Danke für die Antworten. ich hatte gehofft dass es eleganter geht in dem man Werte der Runtime hierfür nehmen kann. Jetzt zähle ich halt doch die Bits. 

Gruß

Herdi


----------



## johnij

Es geht einfach mit (wenigem Aufwand):



		Code:
	

Dim Anzahl_Word ' Anzahl der Worte, in den die Meldungen kommen
Dim i, Meldung_vorhanden
i=0
Meldung_vorhanden=0
While (i<= Anzahl_Word) And (Meldung_vorhanden=0)
 
if SmartTags(Meldung)(i)<>0 then
Meldung_vorhanden=1
end IF
i=i+1
Wend

 
johnij


----------



## johnij

Rainer Hönle schrieb:


> Sorry, aber das ist auch nicht die Lösung. Beispiel: In Wort1 Bit 0 = 1 und in Wort2 Bit 0 = 1. Nach Addition steht in der Summe 2. Dort ist ein Bit gesetzt. Es stehen aber zwei Fehler an. Diese Lösung ist somit falsch. Richtig wäre, die Bits der Worte zu zählen und die Summe der gesetzten Bits zu addieren.


 

Sorry ich hatte mich verschrieben

Eigentlich die Summe der Bits

Danke für die Feststellung

johnij


----------



## volker

mal ne andere frage
warum willst du das im script machen und nicht direkt in der steuerung?


----------



## Waelder

@johnij
sehe ich das richtig, dass du jede Meldevariable mit wertänderung (meine annahme) verknüpfst und dann dein script auslösst ? Na ja ob das dein System nicht ausbremst wenn Du beispielsweise in mehreren Worten gleichzeitig gehende und kommende fehler hast ? Ändert sich wert = Starte script geht fehler wieder weg script wird erneut gestartet . 
es ist ja nur 1 Script zur selben zeit möglich. Motzt WCF nicht wenn du 2x dass selbe anstösst ?

@Volker
genau da liegt der Hund begraben was will er


----------



## johnij

Waelder schrieb:


> @johnij
> sehe ich das richtig, dass du jede Meldevariable mit wertänderung (meine annahme) verknüpfst und dann dein script auslösst ? Na ja ob das dein System nicht ausbremst wenn Du beispielsweise in mehreren Worten gleichzeitig gehende und kommende fehler hast ? Ändert sich wert = Starte script geht fehler wieder weg script wird erneut gestartet .
> es ist ja nur 1 Script zur selben zeit möglich.

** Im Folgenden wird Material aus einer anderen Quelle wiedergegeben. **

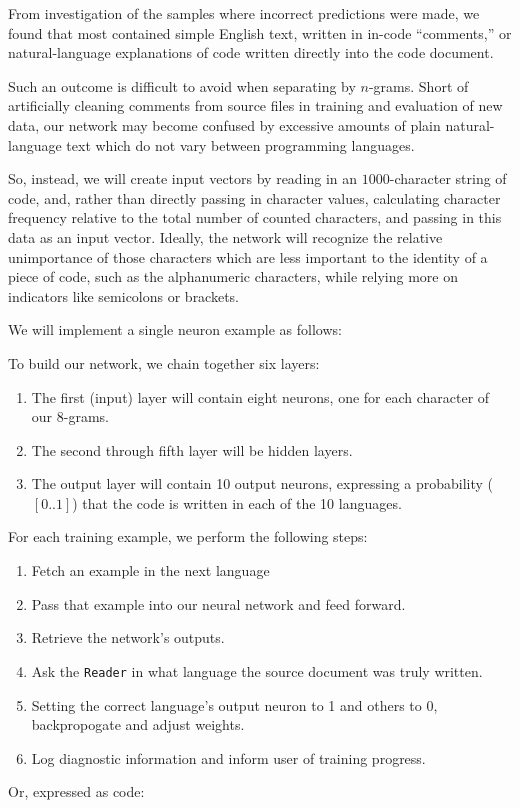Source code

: \documentclass{article}
\begin{document}
From investigation of the samples where incorrect predictions were made, we found that most contained simple English text, written in in-code ``comments,'' or natural-language explanations of code written directly into the code document.

Such an outcome is difficult to avoid when separating by $n$-grams. Short of artificially cleaning comments from source files in training and evaluation of new data, our network may become confused by excessive amounts of plain natural-language text which do not vary between programming languages.

So, instead, we will create input vectors by reading in an $1000$-character string of code, and, rather than directly passing in character values, calculating character frequency relative to the total number of counted characters, and passing in this data as an input vector. Ideally, the network will recognize the relative unimportance of those characters which are less important to the identity of a piece of code, such as the alphanumeric characters, while relying more on indicators like semicolons or brackets.

We will implement a single neuron example as follows:

To build our network, we chain together six layers:
\begin{enumerate}
  \item{The first (input) layer will contain eight neurons, one for each character of our 8-grams.}
  \item{The second through fifth layer will be hidden layers.}
  \item{The output layer will contain 10 output neurons, expressing a probability ($[0..1]$) that the code is written in each of the 10 languages.}
\end{enumerate}

For each training example, we perform the following steps:
\begin{enumerate}
  \item{Fetch an example in the next language}
  \item{Pass that example into our neural network and feed forward.}
  \item{Retrieve the network's outputs.}
  \item{Ask the \texttt{Reader}  in what language the source document was truly written.}
  \item{Setting the correct language's output neuron to 1 and others to 0, backpropogate and adjust weights.}
  \item{Log diagnostic information and inform user of training progress.}
\end{enumerate}
Or, expressed as code:
\end{document}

Motzt WCF nicht wenn du 2x dass selbe anstösst ?
> 
> @V


 
Hallo Waelder,
eigentlich muss das Skript bei jeder Wertänderung aufgerufen werden
(das beeinflusst negativ die Prozessorleistung) Aber,
man könnte das Skript in bestimmten Zeitabständen Aufrufen
(Nachteilhaft falls man prozesskritische Ereignisse hat).

Schlussfolgerung:wie erwähnt wurde, wäre die SPS eine vernünftige Lösung

johnij


----------



## herdi

Hallo miteinander,

bei mir gings eigentlich nur darum dass ich das das Bearbeiten-Ereignis der Meldung dazu hernehme in eine andere Visu-Page zu springen, dort dann die Quittiererei unabhängig von der Meldeanzeige erledige und dabei wieder zurück zur vorherigen Seite springe. Dort soll dann aber falls kein weiterer Fehler anliegt die Meldeanzeige unsichtbar sein.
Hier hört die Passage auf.